(Stored data entries)

# # # # # # #

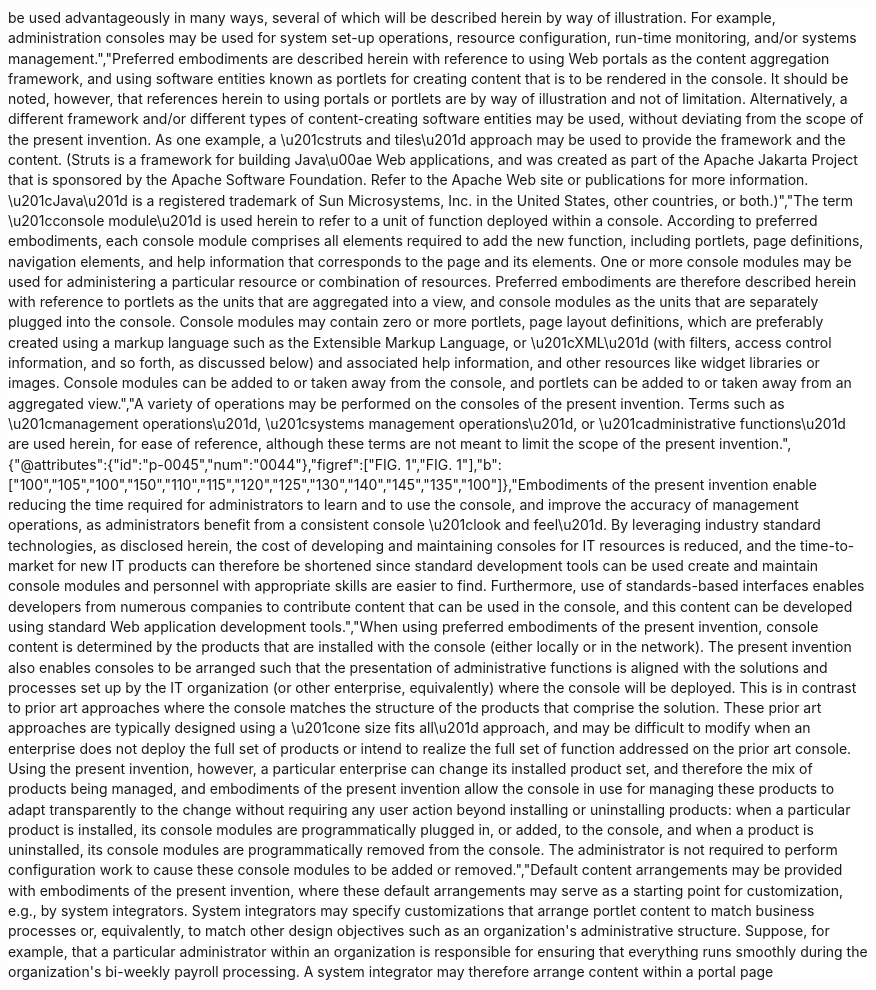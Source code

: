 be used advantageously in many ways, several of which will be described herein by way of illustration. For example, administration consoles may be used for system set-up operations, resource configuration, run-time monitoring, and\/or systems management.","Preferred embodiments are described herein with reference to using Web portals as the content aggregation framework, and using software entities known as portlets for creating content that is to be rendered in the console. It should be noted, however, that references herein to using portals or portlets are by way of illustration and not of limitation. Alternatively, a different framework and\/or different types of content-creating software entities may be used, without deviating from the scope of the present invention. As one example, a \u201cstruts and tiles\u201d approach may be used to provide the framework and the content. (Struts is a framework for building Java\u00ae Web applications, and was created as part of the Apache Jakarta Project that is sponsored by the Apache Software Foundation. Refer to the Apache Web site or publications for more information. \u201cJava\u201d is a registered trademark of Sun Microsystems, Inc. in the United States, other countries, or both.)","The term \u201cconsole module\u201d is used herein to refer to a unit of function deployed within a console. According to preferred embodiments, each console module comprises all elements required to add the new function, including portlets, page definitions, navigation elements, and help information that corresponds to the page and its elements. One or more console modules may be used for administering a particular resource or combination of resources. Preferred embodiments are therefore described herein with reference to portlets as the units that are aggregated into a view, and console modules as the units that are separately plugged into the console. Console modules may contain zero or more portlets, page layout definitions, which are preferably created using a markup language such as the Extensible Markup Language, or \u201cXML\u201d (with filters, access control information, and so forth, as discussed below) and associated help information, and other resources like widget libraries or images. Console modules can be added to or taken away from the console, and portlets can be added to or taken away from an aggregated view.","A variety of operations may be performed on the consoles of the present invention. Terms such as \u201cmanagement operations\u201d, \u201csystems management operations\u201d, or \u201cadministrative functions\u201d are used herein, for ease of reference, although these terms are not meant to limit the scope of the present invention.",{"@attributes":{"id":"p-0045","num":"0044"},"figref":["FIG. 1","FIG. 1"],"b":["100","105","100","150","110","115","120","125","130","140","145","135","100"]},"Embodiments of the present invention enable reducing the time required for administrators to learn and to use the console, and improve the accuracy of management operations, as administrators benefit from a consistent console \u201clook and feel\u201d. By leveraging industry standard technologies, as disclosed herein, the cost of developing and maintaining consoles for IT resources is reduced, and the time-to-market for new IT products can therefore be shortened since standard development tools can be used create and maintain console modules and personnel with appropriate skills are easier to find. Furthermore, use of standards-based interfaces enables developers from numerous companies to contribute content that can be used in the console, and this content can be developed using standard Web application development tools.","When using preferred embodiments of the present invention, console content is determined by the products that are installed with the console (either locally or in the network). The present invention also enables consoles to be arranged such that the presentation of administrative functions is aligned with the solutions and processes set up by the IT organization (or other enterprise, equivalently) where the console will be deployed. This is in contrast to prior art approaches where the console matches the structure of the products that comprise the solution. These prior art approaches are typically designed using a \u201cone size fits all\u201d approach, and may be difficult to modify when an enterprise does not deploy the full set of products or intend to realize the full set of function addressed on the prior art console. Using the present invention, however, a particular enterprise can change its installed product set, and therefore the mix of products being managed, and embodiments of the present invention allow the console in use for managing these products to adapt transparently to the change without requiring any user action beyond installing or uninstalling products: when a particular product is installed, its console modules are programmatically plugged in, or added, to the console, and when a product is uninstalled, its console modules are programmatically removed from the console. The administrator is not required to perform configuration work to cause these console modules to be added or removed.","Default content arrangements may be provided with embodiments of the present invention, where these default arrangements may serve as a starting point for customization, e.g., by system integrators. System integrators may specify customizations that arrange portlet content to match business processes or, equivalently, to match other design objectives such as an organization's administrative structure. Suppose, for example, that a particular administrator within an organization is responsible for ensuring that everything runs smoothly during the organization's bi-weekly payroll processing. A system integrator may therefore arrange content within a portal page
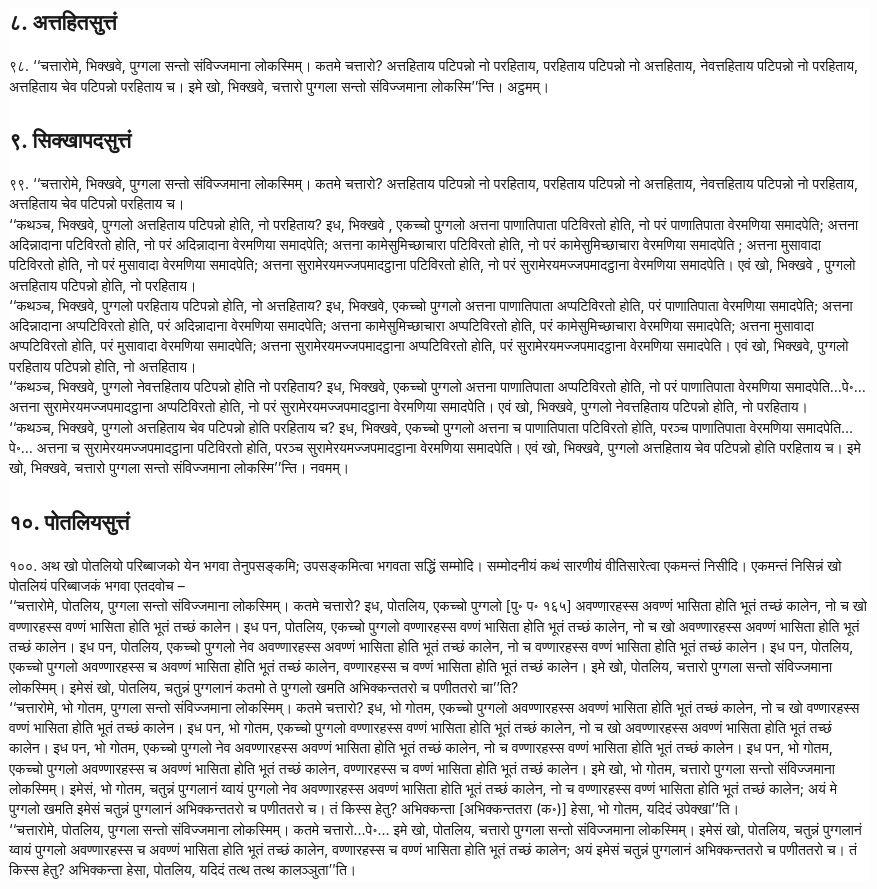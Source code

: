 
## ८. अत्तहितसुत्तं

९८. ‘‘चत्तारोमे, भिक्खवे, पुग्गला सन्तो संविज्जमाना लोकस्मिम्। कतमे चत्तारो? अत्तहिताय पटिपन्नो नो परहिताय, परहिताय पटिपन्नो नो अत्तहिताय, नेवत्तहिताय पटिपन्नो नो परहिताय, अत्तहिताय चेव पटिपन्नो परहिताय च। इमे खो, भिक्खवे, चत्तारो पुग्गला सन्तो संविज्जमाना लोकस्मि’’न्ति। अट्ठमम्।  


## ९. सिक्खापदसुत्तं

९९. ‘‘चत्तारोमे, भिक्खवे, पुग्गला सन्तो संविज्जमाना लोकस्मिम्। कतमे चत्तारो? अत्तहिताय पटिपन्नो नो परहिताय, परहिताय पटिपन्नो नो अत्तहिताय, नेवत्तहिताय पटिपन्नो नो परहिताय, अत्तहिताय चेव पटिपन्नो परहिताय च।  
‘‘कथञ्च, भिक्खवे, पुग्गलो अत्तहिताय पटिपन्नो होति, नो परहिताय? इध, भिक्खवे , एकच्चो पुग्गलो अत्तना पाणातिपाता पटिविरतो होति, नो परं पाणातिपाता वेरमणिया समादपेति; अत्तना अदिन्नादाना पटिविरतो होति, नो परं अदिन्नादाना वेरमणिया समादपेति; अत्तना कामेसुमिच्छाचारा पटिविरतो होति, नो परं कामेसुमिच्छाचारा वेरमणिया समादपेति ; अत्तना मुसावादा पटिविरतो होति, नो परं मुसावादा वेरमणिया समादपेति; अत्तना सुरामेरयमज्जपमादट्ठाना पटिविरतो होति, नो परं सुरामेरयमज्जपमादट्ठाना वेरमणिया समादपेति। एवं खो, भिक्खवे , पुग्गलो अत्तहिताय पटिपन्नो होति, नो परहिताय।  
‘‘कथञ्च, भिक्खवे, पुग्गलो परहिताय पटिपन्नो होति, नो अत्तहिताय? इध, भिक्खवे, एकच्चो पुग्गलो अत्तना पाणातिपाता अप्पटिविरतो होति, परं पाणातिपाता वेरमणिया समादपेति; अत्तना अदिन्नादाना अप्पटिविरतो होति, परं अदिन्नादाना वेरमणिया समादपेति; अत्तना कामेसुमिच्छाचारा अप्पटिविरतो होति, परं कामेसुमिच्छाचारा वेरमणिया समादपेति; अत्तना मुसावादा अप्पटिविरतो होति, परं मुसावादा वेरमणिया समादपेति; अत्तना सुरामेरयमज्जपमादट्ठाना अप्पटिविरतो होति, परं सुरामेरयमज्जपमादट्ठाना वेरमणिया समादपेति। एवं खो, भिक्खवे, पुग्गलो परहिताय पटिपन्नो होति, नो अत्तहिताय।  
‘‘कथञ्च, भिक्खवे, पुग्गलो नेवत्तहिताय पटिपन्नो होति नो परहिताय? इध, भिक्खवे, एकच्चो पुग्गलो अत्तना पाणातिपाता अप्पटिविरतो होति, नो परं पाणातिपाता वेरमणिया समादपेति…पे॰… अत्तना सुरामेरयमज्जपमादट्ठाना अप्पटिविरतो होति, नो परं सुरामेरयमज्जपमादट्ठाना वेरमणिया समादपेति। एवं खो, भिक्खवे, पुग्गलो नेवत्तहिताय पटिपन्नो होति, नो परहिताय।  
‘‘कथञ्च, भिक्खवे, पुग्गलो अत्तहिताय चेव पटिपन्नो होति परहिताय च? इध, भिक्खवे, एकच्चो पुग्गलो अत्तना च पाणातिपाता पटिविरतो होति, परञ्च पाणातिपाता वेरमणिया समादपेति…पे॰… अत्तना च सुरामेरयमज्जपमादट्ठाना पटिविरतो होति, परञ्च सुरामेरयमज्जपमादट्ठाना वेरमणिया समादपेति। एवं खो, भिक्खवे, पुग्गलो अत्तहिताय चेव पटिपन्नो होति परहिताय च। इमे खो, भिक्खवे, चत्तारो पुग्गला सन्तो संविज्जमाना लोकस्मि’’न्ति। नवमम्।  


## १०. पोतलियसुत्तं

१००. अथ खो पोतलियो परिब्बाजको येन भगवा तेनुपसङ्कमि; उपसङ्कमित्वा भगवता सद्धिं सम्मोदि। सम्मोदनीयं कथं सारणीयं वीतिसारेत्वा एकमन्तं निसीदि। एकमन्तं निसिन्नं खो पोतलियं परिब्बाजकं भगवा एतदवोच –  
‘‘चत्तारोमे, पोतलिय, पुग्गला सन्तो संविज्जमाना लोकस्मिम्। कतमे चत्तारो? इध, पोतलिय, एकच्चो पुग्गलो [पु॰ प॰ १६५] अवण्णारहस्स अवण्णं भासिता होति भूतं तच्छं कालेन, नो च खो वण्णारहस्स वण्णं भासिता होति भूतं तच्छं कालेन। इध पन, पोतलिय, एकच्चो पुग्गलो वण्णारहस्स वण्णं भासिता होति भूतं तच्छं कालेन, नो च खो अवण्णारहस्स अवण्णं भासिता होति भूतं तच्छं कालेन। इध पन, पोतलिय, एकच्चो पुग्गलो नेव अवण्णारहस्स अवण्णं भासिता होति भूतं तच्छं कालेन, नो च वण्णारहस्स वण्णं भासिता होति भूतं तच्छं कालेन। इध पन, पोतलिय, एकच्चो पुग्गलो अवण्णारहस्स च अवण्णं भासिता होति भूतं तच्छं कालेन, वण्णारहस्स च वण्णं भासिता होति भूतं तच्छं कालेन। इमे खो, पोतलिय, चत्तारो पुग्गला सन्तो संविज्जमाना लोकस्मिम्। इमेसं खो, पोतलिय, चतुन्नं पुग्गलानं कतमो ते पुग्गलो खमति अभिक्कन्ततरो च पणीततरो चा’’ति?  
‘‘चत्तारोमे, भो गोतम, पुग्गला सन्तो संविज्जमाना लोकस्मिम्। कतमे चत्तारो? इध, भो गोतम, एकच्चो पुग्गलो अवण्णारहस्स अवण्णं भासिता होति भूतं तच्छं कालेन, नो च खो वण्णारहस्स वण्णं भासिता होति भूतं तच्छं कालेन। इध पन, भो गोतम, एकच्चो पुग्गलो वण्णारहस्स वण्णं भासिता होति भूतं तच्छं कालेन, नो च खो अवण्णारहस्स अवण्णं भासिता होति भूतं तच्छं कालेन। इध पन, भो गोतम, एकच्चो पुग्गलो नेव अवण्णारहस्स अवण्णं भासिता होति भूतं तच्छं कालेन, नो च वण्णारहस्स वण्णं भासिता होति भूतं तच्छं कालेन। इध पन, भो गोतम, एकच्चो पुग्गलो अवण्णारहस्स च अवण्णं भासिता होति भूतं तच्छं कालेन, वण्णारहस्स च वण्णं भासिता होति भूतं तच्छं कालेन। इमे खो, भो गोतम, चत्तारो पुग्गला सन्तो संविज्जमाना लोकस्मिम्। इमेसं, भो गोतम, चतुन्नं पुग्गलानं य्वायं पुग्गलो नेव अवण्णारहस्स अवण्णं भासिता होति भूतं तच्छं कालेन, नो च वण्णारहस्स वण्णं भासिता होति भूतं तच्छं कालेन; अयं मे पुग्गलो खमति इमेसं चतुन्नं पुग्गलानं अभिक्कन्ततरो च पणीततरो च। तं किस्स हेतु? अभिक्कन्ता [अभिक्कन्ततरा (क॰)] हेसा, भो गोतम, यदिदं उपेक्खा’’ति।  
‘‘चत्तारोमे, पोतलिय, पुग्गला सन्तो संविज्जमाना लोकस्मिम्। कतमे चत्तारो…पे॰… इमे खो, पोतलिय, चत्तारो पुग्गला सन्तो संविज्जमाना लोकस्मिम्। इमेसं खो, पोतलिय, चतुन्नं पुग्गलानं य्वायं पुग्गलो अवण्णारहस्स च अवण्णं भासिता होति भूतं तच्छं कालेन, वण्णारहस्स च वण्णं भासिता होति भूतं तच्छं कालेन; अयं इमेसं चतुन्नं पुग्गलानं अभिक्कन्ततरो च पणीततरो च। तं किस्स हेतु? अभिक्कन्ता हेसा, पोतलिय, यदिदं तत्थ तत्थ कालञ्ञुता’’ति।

# # # # # # #

Could you restate word for word the lines above from the one containing "## ९. सिक्खापदसुत्तं" through the one containing "अत्तहिताय पटिपन्नो होति, नो परहिताय।", both included, and nothing else?

## ९. सिक्खापदसुत्तं

९९. ‘‘चत्तारोमे, भिक्खवे, पुग्गला सन्तो संविज्जमाना लोकस्मिम्। कतमे चत्तारो? अत्तहिताय पटिपन्नो नो परहिताय, परहिताय पटिपन्नो नो अत्तहिताय, नेवत्तहिताय पटिपन्नो नो परहिताय, अत्तहिताय चेव पटिपन्नो परहिताय च।  
‘‘कथञ्च, भिक्खवे, पुग्गलो अत्तहिताय पटिपन्नो होति, नो परहिताय? इध, भिक्खवे , एकच्चो पुग्गलो अत्तना पाणातिपाता पटिविरतो होति, नो परं पाणातिपाता वेरमणिया समादपेति; अत्तना अदिन्नादाना पटिविरतो होति, नो परं अदिन्नादाना वेरमणिया समादपेति; अत्तना कामेसुमिच्छाचारा पटिविरतो होति, नो परं कामेसुमिच्छाचारा वेरमणिया समादपेति ; अत्तना मुसावादा पटिविरतो होति, नो परं मुसावादा वेरमणिया समादपेति; अत्तना सुरामेरयमज्जपमादट्ठाना पटिविरतो होति, नो परं सुरामेरयमज्जपमादट्ठाना वेरमणिया समादपेति। एवं खो, भिक्खवे , पुग्गलो अत्तहिताय पटिपन्नो होति, नो परहिताय।  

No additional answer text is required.